Why are all outputs relative to "<maprule_pkg>/<maprule_name>_out/" ?

To ensure that maprules in the same package and with the same outs_templates produce distinct output files.

Why aren't outs_templates keys available as placeholders in the values of add_env?

Because add_env is meant to be used for passing extra "$(location)" information to the action, and the output paths are already available as envvars for the action.

Attributes

name Name; required

A unique name for this target.

add_env Dictionary: String -> String; optional

Extra environment variables to define for the actions. Every variable's name must be uppercase. Bazel will automatically prepend "MAPRULE_" to the name when exporting the variable for the action. The values may use "$(location)" expressions for labels declared in the `srcs` and `tools` attribute, and may reference the same placeholders as the values of the `outs_templates` attribute.

cmd String; required

The command to execute. It must be in the syntax corresponding to this maprule type, e.g. for `bash_maprule` this must be a Bash command, and for `cmd_maprule` a Windows Command Prompt (cmd.exe) command. Several environment variables are available for this command, storing values like the paths of the input and output files of the action. See the "Environment Variables" section for the complete list of environment variables available to this command.

foreach_srcs List of labels; required

The set of sources that will be processed one by one in parallel, to produce the templated outputs.
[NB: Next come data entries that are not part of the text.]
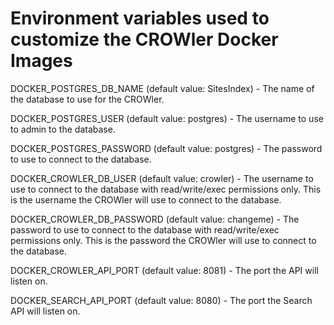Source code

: # Environment variables used to customize the CROWler Docker Images

DOCKER_POSTGRES_DB_NAME (default value: SitesIndex) - The name of the database
to use for the CROWler.

DOCKER_POSTGRES_USER (default value: postgres) - The username to use to admin
to the database.

DOCKER_POSTGRES_PASSWORD (default value: postgres) - The password to use to
connect to the database.

DOCKER_CROWLER_DB_USER (default value: crowler) - The username to use to
connect to the database with read/write/exec permissions only. This is the
username the CROWler will use to connect to the database.

DOCKER_CROWLER_DB_PASSWORD (default value: changeme) - The password to use to
connect to the database with read/write/exec permissions only. This is the
password the CROWler will use to connect to the database.

DOCKER_CROWLER_API_PORT (default value: 8081) - The port the API will listen on.

DOCKER_SEARCH_API_PORT (default value: 8080) - The port the Search API will
listen on.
Each of these source files will will be processed individually by its own action.

message String; optional

A custom progress message to display as the actions are executed.

outs_templates Dictionary: String -> String; required

Templates for the output files. Each key defines a name for an output file and the value specifies a path template for that output. For each of the files in `foreach_srcs` this rule creates one action that produces all of these outputs. The paths of the particular output files for that input are computed from the template. The ensure the resolved templates yield unique paths, the following placeholders are supported in the path templates:

  • "{src}": same as "{src_dir}/{src_name}"
  • "{src_dir}": package path of the source file, and a trailing "/"
  • "{src_name}": base name of the source file
  • "{src_name_noext}": same as "{src_name}" without the file extension

You may also add extra path components to the templates, as long as the path template is relative and does not contain uplevel references (".."). Placeholders will be replaced by the values corresponding to the respective input file in `foreach_srcs`. Every output file is generated under <bazel_bin>/path/to/maprule/<maprule_name> + "_outs/".

srcs List of labels; optional

The set of source files common to all actions of this rule.

tools List of labels; optional

Tools used by the command. The `cmd` attribute, and the values of the `add_env` attribute may reference these tools in "$(location)" expressions, similar to the genrule rule.

cmd_maprule

cmd_maprule(name, add_env, cmd, foreach_srcs, message, outs_templates, srcs, tools)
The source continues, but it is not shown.